■ Collection entries:
_ _ _ _ _

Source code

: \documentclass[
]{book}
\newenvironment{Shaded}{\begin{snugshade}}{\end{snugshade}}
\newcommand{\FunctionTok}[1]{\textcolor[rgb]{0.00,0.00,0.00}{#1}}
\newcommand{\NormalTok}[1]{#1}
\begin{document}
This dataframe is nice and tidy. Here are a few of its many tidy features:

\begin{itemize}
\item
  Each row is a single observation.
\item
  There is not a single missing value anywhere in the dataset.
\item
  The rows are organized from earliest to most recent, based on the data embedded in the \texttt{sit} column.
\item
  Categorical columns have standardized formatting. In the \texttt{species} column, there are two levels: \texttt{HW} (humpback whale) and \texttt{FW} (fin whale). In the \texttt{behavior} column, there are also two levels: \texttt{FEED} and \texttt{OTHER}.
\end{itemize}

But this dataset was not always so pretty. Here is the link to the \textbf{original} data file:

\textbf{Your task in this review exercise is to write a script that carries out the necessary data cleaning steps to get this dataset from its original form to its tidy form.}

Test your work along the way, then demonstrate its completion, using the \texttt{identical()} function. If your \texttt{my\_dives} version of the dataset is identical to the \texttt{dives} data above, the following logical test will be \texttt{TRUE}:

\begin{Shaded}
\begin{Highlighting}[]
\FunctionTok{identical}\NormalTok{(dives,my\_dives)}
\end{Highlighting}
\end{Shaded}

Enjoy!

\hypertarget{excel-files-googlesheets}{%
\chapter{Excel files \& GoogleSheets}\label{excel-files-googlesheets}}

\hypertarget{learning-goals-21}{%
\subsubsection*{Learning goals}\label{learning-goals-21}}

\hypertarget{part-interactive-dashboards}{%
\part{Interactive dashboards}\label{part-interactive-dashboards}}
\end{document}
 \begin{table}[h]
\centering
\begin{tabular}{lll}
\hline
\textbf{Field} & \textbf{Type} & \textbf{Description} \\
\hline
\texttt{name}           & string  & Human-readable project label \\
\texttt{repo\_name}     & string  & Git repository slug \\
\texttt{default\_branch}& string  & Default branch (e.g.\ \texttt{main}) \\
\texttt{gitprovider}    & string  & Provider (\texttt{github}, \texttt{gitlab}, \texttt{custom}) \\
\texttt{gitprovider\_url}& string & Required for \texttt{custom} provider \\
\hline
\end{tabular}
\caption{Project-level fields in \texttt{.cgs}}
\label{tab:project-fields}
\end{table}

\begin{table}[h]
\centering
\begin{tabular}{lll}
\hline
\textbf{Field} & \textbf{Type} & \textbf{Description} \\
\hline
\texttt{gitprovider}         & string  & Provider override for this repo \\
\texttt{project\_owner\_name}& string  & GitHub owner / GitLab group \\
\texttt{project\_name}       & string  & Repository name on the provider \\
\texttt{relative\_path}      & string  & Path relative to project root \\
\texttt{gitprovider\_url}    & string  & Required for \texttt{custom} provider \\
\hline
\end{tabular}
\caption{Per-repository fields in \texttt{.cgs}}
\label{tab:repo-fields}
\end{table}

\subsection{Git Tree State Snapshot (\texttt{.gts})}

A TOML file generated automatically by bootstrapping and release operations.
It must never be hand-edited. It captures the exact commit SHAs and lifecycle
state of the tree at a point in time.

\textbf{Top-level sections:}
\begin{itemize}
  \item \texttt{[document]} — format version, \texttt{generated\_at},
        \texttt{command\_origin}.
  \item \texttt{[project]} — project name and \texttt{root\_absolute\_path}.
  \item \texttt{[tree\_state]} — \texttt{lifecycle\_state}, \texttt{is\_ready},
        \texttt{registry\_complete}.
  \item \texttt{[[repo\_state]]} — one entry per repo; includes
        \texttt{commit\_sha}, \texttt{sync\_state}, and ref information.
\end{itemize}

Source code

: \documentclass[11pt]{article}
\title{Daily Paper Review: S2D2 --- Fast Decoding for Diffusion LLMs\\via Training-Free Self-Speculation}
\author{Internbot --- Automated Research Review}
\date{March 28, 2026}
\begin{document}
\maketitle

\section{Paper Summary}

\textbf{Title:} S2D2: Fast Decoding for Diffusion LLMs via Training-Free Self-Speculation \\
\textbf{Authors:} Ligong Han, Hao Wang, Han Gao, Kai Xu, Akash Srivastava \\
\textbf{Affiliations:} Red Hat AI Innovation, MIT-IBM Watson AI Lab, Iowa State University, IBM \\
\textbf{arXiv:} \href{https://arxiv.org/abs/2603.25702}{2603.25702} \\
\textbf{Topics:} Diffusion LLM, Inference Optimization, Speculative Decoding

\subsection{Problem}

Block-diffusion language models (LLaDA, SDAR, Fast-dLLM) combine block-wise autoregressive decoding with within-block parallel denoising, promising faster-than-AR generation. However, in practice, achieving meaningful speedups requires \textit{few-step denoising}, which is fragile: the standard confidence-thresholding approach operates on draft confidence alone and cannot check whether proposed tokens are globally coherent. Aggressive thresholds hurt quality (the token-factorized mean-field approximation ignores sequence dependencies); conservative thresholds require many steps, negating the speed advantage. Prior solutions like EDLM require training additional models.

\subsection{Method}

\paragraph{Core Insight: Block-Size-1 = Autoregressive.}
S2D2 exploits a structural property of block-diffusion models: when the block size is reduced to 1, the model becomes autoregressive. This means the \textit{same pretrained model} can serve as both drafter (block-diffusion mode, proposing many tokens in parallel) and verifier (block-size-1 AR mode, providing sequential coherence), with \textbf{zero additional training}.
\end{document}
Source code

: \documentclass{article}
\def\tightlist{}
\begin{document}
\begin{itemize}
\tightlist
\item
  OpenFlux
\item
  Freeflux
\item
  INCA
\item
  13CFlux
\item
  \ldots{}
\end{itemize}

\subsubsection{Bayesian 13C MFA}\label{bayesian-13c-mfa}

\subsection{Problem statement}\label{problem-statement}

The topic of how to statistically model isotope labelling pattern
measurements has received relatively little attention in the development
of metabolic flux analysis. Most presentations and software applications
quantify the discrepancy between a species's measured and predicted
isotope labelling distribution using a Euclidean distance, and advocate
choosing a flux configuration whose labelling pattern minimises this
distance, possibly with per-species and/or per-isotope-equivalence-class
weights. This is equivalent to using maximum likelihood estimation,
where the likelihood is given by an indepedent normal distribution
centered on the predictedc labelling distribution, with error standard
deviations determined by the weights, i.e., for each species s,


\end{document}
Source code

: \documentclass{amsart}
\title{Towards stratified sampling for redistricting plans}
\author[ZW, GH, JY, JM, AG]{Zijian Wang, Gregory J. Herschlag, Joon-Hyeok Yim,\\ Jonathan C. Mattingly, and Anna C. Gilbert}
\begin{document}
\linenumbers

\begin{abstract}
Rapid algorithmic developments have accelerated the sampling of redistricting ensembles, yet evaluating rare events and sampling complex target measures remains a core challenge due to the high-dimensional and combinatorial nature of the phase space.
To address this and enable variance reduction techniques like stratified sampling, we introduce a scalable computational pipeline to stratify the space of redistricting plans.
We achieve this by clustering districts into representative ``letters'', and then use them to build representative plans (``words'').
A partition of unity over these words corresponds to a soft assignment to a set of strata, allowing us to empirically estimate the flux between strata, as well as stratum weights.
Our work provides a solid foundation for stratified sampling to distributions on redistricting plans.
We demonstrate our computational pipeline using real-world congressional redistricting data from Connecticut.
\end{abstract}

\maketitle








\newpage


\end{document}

_ _ _ _ _

■ Aim of the exercise:
Only a number is expected: the count of lines in the entries that include the string "newcommand".

■ Exercise solution:
2